## WORK TO BE COMPLETED
Look below and pull out each line with the word "quotient".
**** DATA EXTRACTS ****
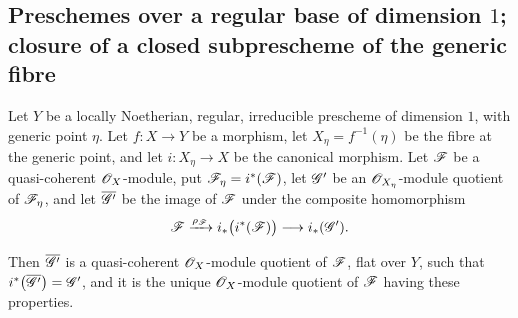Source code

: \subsection{Preschemes over a regular base of dimension
\texorpdfstring{$1$}{1}; closure of a closed subprescheme of the generic
fibre}
\label{subsection:IV.2.8}

\begin{proposition}[2.8.1]
\label{IV.2.8.1}
Let $Y$ be a locally Noetherian, regular, irreducible prescheme of
dimension $1$, with generic point $\eta$. Let $f:X\to Y$ be a
morphism, let $X_\eta=f^{-1}(\eta)$ be the fibre at the generic point,
and let $i:X_\eta\to X$ be the canonical morphism. Let $\sh{F}$ be a
quasi-coherent $\sh{O}_X$-module, put
$\sh{F}_\eta=i^*(\sh{F})$, let $\sh{G}'$ be an
$\sh{O}_{X_\eta}$-module quotient of $\sh{F}_\eta$, and let
$\overline{\sh{G}'}$ be the image of $\sh{F}$ under the composite
homomorphism~
\[
  \sh{F}
    \xrightarrow{\rho_{\sh{F}}}
  i_*\bigl(i^*(\sh{F})\bigr)
    \longrightarrow
  i_*(\sh{G}').
\]

Then $\overline{\sh{G}'}$ is a quasi-coherent
$\sh{O}_X$-module quotient of $\sh{F}$, flat over $Y$, such that $i^*\bigl(\overline{\sh{G}'}\bigr)=\sh{G}'$,
and it is the unique $\sh{O}_X$-module quotient of $\sh{F}$ having
these properties.
\end{proposition}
****
## ANSWER SPACE
$\sh{O}_{X_\eta}$-module quotient of $\sh{F}_\eta$, and let
$\sh{O}_X$-module quotient of $\sh{F}$, flat over $Y$, such that $i^*\bigl(\overline{\sh{G}'}\bigr)=\sh{G}'$,
and it is the unique $\sh{O}_X$-module quotient of $\sh{F}$ having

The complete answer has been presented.